Exercise directions: When you repeat the material, keep each line exact and omit the pictures.

Given records:
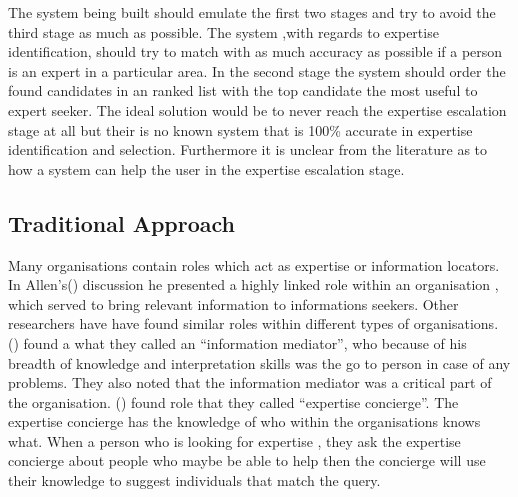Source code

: \documentclass[a4paper,oneside,11pt]{report}
\begin{document}
The system being built should emulate the first two stages and try to avoid the third stage as much as possible. The system ,with regards to expertise identification, should try to match with as much accuracy as possible if a person is an expert in a particular area. In the second stage the system should order the found candidates in an ranked list with the top candidate the most useful to expert seeker. The ideal solution would be to never reach the expertise escalation stage at all but their is no known system that is 100\% accurate in expertise identification and selection. Furthermore it is unclear from the literature as to how a system can help the user in the expertise escalation stage.

\subsection{Traditional Approach}
Many organisations contain roles which act as expertise or information locators.
In Allen's(\citeyear{allen1977}) discussion he presented a highly linked role within an organisation , which served to bring relevant information to informations seekers. Other researchers have have found similar roles within different types of organisations. \citeauthor{ehrlichcash1994}(\citeyear{ehrlichcash1994}) found a what they called an \enquote{information mediator}, who because of his breadth of knowledge and interpretation skills was the go to person in case of any problems. They also noted that the information mediator was a critical part of the organisation. \citeauthor{mcdonalackerman1998}(\citeyear{mcdonalackerman1998}) found role that they called \enquote{expertise concierge}. The expertise concierge has the knowledge of who within the organisations knows what. When a person who is looking for expertise , they ask the expertise concierge about people who maybe be able to help then the concierge will use their knowledge to suggest individuals that match the query.
\end{document}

Your response:
Source code

: \documentclass[a4paper,oneside,11pt]{report}
\begin{document}
The system being built should emulate the first two stages and try to avoid the third stage as much as possible. The system ,with regards to expertise identification, should try to match with as much accuracy as possible if a person is an expert in a particular area. In the second stage the system should order the found candidates in an ranked list with the top candidate the most useful to expert seeker. The ideal solution would be to never reach the expertise escalation stage at all but their is no known system that is 100\% accurate in expertise identification and selection. Furthermore it is unclear from the literature as to how a system can help the user in the expertise escalation stage.

\subsection{Traditional Approach}
Many organisations contain roles which act as expertise or information locators.
In Allen's(\citeyear{allen1977}) discussion he presented a highly linked role within an organisation , which served to bring relevant information to informations seekers. Other researchers have have found similar roles within different types of organisations. \citeauthor{ehrlichcash1994}(\citeyear{ehrlichcash1994}) found a what they called an \enquote{information mediator}, who because of his breadth of knowledge and interpretation skills was the go to person in case of any problems. They also noted that the information mediator was a critical part of the organisation. \citeauthor{mcdonalackerman1998}(\citeyear{mcdonalackerman1998}) found role that they called \enquote{expertise concierge}. The expertise concierge has the knowledge of who within the organisations knows what. When a person who is looking for expertise , they ask the expertise concierge about people who maybe be able to help then the concierge will use their knowledge to suggest individuals that match the query.
\end{document}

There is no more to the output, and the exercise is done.